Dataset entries
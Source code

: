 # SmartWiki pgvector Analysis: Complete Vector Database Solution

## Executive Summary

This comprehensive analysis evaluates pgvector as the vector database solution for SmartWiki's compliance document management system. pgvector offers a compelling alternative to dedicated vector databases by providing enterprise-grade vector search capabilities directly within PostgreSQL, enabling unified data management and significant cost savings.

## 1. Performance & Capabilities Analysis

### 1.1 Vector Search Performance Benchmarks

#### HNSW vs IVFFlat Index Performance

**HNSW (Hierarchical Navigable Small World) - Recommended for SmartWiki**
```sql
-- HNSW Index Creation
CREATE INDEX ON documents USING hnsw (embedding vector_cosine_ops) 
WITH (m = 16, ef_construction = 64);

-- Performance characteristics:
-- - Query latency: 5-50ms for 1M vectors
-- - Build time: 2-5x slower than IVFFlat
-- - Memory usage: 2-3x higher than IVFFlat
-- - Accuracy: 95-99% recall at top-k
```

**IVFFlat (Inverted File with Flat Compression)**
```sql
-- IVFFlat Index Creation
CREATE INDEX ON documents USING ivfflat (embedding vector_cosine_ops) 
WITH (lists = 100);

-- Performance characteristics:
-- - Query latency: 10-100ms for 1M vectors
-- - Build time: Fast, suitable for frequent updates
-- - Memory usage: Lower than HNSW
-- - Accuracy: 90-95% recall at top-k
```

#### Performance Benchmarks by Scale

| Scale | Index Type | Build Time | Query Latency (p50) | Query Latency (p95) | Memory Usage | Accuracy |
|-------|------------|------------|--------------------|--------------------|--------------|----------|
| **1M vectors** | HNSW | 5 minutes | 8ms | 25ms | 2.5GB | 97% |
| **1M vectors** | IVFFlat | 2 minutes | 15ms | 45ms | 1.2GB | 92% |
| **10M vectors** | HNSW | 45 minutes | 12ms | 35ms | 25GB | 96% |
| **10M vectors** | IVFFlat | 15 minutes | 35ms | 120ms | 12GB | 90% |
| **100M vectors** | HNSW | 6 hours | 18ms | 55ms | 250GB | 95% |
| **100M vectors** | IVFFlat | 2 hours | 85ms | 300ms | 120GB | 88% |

Exercise directions —
Give the records above again in full, keeping every character unchanged.

Finished exercise —
Source code

: # SmartWiki pgvector Analysis: Complete Vector Database Solution

## Executive Summary

This comprehensive analysis evaluates pgvector as the vector database solution for SmartWiki's compliance document management system. pgvector offers a compelling alternative to dedicated vector databases by providing enterprise-grade vector search capabilities directly within PostgreSQL, enabling unified data management and significant cost savings.

## 1. Performance & Capabilities Analysis

### 1.1 Vector Search Performance Benchmarks

#### HNSW vs IVFFlat Index Performance

**HNSW (Hierarchical Navigable Small World) - Recommended for SmartWiki**
```sql
-- HNSW Index Creation
CREATE INDEX ON documents USING hnsw (embedding vector_cosine_ops) 
WITH (m = 16, ef_construction = 64);

-- Performance characteristics:
-- - Query latency: 5-50ms for 1M vectors
-- - Build time: 2-5x slower than IVFFlat
-- - Memory usage: 2-3x higher than IVFFlat
-- - Accuracy: 95-99% recall at top-k
```

**IVFFlat (Inverted File with Flat Compression)**
```sql
-- IVFFlat Index Creation
CREATE INDEX ON documents USING ivfflat (embedding vector_cosine_ops) 
WITH (lists = 100);

-- Performance characteristics:
-- - Query latency: 10-100ms for 1M vectors
-- - Build time: Fast, suitable for frequent updates
-- - Memory usage: Lower than HNSW
-- - Accuracy: 90-95% recall at top-k
```

#### Performance Benchmarks by Scale

| Scale | Index Type | Build Time | Query Latency (p50) | Query Latency (p95) | Memory Usage | Accuracy |
|-------|------------|------------|--------------------|--------------------|--------------|----------|
| **1M vectors** | HNSW | 5 minutes | 8ms | 25ms | 2.5GB | 97% |
| **1M vectors** | IVFFlat | 2 minutes | 15ms | 45ms | 1.2GB | 92% |
| **10M vectors** | HNSW | 45 minutes | 12ms | 35ms | 25GB | 96% |
| **10M vectors** | IVFFlat | 15 minutes | 35ms | 120ms | 12GB | 90% |
| **100M vectors** | HNSW | 6 hours | 18ms | 55ms | 250GB | 95% |
| **100M vectors** | IVFFlat | 2 hours | 85ms | 300ms | 120GB | 88% |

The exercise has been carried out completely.